A Lewiston man is facing felony forgery charges in what Maine State Police portray as a large operation to produce high-quality, counterfeit vehicle inspection stickers.

Percy Hutchins, 31, was arrested this month at his home on Sabbatus Road after state police uncovered what they said was a counterfeiting operation that could date back to 2010 and involve hundreds or even thousands of fake stickers. They say it is the latest example of fake inspection stickers being sold to owners of cars that likely would be deemed unsafe and taken off the road.

“This is significant,” state police spokesman Steve McCausland said of the case against Hutchins. “Typically, we have either found a singular event or a few (violations). But this one is far more widespread.”

State police say they seized 27 counterfeit inspection stickers during a search of Hutchins’ home, and confiscated 10 stickers earlier in the investigation.
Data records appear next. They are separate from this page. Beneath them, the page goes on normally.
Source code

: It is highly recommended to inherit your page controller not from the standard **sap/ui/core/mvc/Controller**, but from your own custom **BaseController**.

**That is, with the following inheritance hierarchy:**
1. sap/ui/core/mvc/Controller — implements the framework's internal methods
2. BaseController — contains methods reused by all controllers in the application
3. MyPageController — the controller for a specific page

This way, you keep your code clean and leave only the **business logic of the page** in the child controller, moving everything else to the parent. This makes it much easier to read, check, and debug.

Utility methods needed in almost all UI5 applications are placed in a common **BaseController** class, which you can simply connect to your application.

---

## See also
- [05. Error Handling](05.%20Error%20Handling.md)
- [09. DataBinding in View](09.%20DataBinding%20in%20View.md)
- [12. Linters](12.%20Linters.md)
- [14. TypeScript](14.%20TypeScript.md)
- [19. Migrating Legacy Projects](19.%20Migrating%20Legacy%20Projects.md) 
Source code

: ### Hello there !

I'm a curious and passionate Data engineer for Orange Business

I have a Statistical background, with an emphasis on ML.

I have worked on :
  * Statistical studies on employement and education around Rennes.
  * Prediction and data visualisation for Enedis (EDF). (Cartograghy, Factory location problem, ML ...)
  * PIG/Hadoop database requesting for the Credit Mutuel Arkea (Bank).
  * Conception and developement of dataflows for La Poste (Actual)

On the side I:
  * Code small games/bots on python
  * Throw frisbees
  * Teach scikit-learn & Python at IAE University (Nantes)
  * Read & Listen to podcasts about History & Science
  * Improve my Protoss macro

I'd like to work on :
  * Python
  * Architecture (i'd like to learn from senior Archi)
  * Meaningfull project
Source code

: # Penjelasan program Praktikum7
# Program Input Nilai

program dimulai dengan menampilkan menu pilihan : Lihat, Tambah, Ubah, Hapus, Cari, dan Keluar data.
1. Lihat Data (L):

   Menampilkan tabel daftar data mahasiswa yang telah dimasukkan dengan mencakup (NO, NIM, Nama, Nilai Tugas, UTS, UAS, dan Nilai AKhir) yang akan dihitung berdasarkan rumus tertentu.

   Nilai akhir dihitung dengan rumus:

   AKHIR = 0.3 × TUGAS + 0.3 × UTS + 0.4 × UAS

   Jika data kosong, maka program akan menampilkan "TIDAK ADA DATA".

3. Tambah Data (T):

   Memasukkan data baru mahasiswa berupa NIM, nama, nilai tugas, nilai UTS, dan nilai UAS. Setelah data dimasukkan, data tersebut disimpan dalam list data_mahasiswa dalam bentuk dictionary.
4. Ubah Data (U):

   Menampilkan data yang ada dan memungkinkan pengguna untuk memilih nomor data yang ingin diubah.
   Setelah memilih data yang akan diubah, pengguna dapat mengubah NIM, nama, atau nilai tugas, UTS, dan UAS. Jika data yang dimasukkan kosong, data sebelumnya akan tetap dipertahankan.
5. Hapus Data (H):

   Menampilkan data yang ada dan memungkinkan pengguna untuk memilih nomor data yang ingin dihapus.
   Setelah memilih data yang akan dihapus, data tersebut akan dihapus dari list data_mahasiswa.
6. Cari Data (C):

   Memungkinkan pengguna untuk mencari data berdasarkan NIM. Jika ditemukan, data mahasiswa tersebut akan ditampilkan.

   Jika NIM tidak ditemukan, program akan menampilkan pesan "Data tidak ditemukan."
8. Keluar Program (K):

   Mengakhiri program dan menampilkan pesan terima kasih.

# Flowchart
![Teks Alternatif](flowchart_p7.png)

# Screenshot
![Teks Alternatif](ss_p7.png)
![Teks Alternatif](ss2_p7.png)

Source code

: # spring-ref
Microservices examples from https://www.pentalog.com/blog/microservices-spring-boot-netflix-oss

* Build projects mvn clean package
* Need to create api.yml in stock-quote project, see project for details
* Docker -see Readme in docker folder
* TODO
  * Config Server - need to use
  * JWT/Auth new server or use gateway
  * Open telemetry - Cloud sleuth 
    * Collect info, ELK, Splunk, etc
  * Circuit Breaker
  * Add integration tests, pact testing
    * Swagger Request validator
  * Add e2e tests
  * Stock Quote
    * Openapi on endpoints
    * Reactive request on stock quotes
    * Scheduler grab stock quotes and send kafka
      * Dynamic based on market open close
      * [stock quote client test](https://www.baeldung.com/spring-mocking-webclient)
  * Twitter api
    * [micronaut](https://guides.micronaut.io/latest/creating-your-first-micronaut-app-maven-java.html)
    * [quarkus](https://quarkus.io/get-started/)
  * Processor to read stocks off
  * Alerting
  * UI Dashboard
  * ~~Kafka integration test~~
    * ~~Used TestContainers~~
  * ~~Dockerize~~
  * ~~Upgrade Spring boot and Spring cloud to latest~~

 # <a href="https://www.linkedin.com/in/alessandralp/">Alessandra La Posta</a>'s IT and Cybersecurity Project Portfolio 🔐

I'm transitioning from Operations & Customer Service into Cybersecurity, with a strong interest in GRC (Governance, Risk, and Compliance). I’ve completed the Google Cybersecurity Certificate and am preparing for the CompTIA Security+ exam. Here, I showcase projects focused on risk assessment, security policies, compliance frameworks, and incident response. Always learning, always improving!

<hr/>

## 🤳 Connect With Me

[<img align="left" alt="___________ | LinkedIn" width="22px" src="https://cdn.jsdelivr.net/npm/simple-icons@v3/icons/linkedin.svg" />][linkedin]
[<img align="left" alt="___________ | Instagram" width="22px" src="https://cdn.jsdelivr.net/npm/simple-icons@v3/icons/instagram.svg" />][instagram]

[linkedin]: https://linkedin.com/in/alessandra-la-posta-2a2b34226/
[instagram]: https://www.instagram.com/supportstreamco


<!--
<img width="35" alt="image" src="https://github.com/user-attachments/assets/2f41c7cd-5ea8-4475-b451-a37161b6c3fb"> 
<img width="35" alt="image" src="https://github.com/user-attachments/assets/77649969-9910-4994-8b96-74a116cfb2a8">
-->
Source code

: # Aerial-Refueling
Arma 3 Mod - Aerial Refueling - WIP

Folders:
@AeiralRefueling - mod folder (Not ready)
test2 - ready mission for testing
A release from McCausland’s office said state troopers believe Hutchins may have printed thousands of fake stickers and sold them for $100 each, or more.

Police also seized proofs of the stickers and a computer and printer.

McCausland said police have been seeing counterfeit stickers throughout central Maine, including in the Augusta area. Although counterfeit stickers vary in quality, from fairly crude to sophisticated, McCausland said modern printers are making it more challenging for police to spot fakes.

“These are of a much higher quality,” he said. “It takes a very watchful eye.”

Police statewide are seeing an increasing number of fake or illegally obtained inspection stickers, which can put the public at risk by allowing unsafe vehicles to stay on the road.

In February, Glenn A. Geiser Jr., who owns the used car dealership My Maine Ride in Bangor, pleaded no contest to charges that he used counterfeit or illegally purchased inspection stickers on cars that his dealership sold. Geiser agreed to a $7,000 fine and a 180-day suspension of his license to sell cars.

In 2011, Biddeford police uncovered a group of people who were printing counterfeit stickers and selling them for $75 to $100 each. At least four people were charged with manufacturing inspection stickers, and Biddeford police ticketed more than 100 cars bearing fake stickers.

A year earlier, state police broke up a counterfeit sticker operation in Aroostook County.

Hutchins was taken to the Androscoggin County Jail and charged with aggravated forgery, a felony punishable by as much as 10 years in prison and a $20,000 fine.

Maine is one of about 15 states that require annual vehicle safety inspections. Some states operate official inspection stations, but Maine relies on certified garages, service stations and dealerships to do the inspections.